The offensive line can be a tricky position group to evaluate in all-star settings such as the Senior Bowl because it’s more of a cerebral position than others and it’s a position that relies on teamwork and cohesion more than any other. Mastering those two domains while playing for a new coaching staff and with new teammates must be difficult, even for the nation’s top senior football players.
With that caveat in mind, here’s a look at the North squad’s offensive line, with emphasis on Wednesday’s practice but also some references to the first two practices in order to provide some contest and a greater body of work to evaluate…
Best of the bunch: Notre Dame OT Zack Martin
Impressive in all three practices of this year’s Senior Bowl, Martin had the best day of any lineman on Wednesday and it may have been his best practice of the week.
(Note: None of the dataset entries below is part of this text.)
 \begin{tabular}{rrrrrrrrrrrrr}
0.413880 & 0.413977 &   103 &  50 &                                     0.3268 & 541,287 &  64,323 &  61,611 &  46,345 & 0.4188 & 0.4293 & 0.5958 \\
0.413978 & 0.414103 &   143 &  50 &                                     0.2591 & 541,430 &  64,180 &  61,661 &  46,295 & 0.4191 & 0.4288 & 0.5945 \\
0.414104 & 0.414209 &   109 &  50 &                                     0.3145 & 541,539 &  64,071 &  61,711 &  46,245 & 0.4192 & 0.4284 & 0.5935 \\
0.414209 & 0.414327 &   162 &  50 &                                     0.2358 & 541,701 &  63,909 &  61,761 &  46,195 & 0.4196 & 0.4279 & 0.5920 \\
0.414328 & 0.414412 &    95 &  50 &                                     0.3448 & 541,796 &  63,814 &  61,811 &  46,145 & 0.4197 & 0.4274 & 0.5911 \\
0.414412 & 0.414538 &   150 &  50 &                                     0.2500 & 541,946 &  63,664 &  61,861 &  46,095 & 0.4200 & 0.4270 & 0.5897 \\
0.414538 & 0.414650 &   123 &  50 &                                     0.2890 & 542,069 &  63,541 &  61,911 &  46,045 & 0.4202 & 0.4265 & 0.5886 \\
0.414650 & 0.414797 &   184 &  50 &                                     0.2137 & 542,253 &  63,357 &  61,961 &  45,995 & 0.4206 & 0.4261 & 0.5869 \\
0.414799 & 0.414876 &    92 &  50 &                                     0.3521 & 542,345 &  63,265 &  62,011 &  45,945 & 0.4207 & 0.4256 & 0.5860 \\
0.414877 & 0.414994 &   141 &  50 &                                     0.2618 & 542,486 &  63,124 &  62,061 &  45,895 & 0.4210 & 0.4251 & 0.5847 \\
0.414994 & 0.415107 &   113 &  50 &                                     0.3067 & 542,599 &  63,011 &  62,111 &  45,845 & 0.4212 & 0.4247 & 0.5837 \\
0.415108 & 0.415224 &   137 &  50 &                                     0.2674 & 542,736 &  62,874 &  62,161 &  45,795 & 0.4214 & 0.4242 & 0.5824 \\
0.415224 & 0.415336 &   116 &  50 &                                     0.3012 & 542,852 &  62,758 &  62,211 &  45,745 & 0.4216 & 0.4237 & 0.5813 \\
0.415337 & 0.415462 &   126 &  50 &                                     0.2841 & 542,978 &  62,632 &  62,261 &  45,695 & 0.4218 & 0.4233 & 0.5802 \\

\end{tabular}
He was a clear-cut winner in three of four one-on-one reps I observed, including a smothering of Penn State’s DaQuan Jones and a great job of sliding with edge-rushing speedster Sam Michael. Pittsburgh defensive tackle Aaron Donald did get the best of him, but it was a rare instance of Martin getting beat. He’s been spectacular all week.
Big timers from the Big 10: Ohio State’s Jack Mewhort and Michigan’s Michael Schofield
The Big 10 has been well-represented at the Senior Bowl this season, with a trio of linebackers impressing each day and with receiver Jared Abbrederis displaying tremendous route-running skills and Northwestern’s Kain Colter getting deep on the North defense for a touchdown Wednesday morning. More positive representation came from Mewhort and Schofield on Wednesday, too. Experienced at guard and tackle for Michigan, Schofield has also played both here at the Senior Bowl. On Wednesday he stymied Michael and pushed wide both Stanford’s Trent Murphy and Louisville’s Marcus Smith while playing right tackle and then showed the ability to power block inside by handling Connecticut defensive tackle Shamar Stephen in a one-on-one drill. Mewhort’s first two reps in the one-on-one pass rush drill produced mixed results, but he dominated on his third and fourth reps by smothering standout defensive tackle Ra’Shede Hageman and on the very next snap stymying Stephen.
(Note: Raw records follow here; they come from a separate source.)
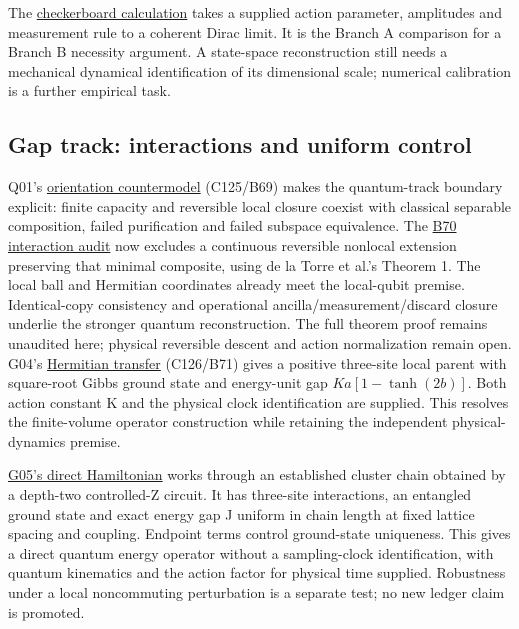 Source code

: \documentclass[11pt,a4paper]{article}
\begin{document}
The \href{../notes/checkerboard-dynamics.md}{checkerboard calculation}
takes a supplied action parameter, amplitudes and measurement rule to a
coherent Dirac limit. It is the Branch A comparison for a Branch B
necessity argument. A state-space reconstruction still needs a
mechanical dynamical identification of its dimensional scale; numerical
calibration is a further empirical task.

\hypertarget{gap-track-interactions-and-uniform-control}{%
\subsection{Gap track: interactions and uniform
control}\label{gap-track-interactions-and-uniform-control}}

Q01's \href{../notes/classical-orientation-closure.md}{orientation
countermodel} (C125/B69) makes the quantum-track boundary explicit:
finite capacity and reversible local closure coexist with classical
separable composition, failed purification and failed subspace
equivalence. The \href{../notes/classical-orientation-closure.md#reversible-operational-interaction-the-source-theorem}{B70
interaction audit} now excludes a continuous reversible nonlocal
extension preserving that minimal composite, using de la Torre et al.'s
Theorem 1. The local ball and Hermitian coordinates already meet the
local-qubit premise. Identical-copy consistency and operational
ancilla/measurement/discard closure underlie the stronger quantum
reconstruction. The full theorem proof remains unaudited here; physical
reversible descent and action normalization remain open. G04's
\href{../notes/interacting-ising-gap.md#the-square-root-gibbs-parent-and-its-local-terms}{Hermitian transfer}
(C126/B71) gives a positive three-site local parent with square-root
Gibbs ground state and energy-unit gap \(Ka[1-\tanh(2b)]\). Both action
constant K and the physical clock identification are supplied. This
resolves the finite-volume operator construction while retaining the
independent physical-dynamics premise.

\href{../notes/finite-depth-spin-gap.md}{G05's direct Hamiltonian} works
through an established cluster chain obtained by a depth-two
controlled-Z circuit. It has three-site interactions, an entangled
ground state and exact energy gap J uniform in chain length at fixed
lattice spacing and coupling. Endpoint terms control ground-state
uniqueness. This gives a direct quantum energy operator without a
sampling-clock identification, with quantum kinematics and the action
factor for physical time supplied. Robustness under a local noncommuting
perturbation is a separate test; no new ledger claim is promoted.
\end{document}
Local product: Seantrel Henderson has his ups and downs
Henderson was a big-time college recruit when he came out of Cretin-Derham Hall High School in Minnesota and he had an up-and-down career at the University of Miami. He’s having an up-and-down week here at the Senior Bowl, and I’m sure the “up” times make him an appealing project for offensive line coaches in attendance. His position coach here at the Senior Bowl is former Vikings Head Coach Mike Tice, who is now the offensive line coach for the Atlanta Falcons. Tice gave Henderson an earful on more than one occasion on Wednesday, but that’s a good thing for Henderson because it means Tice sees enough potential in him to invest time and energy coaching him. Henderson measured in on Monday at a shade under 6-7 and at 331 pounds with an 84-inch wingspan. That is great size for a NFL tackle. He’s also been playing on both the left and right side.
Not giving up on him: Baylor offensive guard Cyril Richardson
Coming into the Senior Bowl, Richardson was a highly-regarded offensive line prospect. At the Senior Bowl, he’s suffered his fair share of defeats. Again, all-star formats are as tough on offensive linemen as any position group, so we have to give him that. Plus, the North has a fantastic group of defensive tackles, which only compounds Richardson’s task this week. But I refuse to write Richardson off as a potential elite prospect on the interior offensive line. Jones and Donald had their way with Richardson in the one-on-one pass rush drill, but supporting my viewpoint on Richardson is the fact that during a team on Wednesday he was largely responsible for opening a gigantic running lane that Wisconsin running back James White ran through for big yardage. On the play, Richardson pulled and kicked out Michigan State safety Isaiah Lewis, which allowed White to pickup huge yardage downfield.
Bright spots: Combo blocks in the 9-on-7 drill
Outside of Martin, Mewhort and Schofield, the offensive line was outperformed by the defensive line in the one-on-one pass rush drill. But there were several bright spots for the offensive line in the 9-on-7 drill, which is a live contact running drill. Donald and North Carolina defensive end Kareem Martin were disruptive on the first two snaps, but the third snap was a win for the offense because of great combination/kickout blocks by Henderson and Richardson and because of a great cutback by running back Charles Sims of West Virginia. The third group also had a winning play thanks to the trio of center Brandon Linder (Miami), Richardson and Martin, who overpowered a defensive front comprised of Justin Ellis (Louisiana Tech), Donald and Murphy.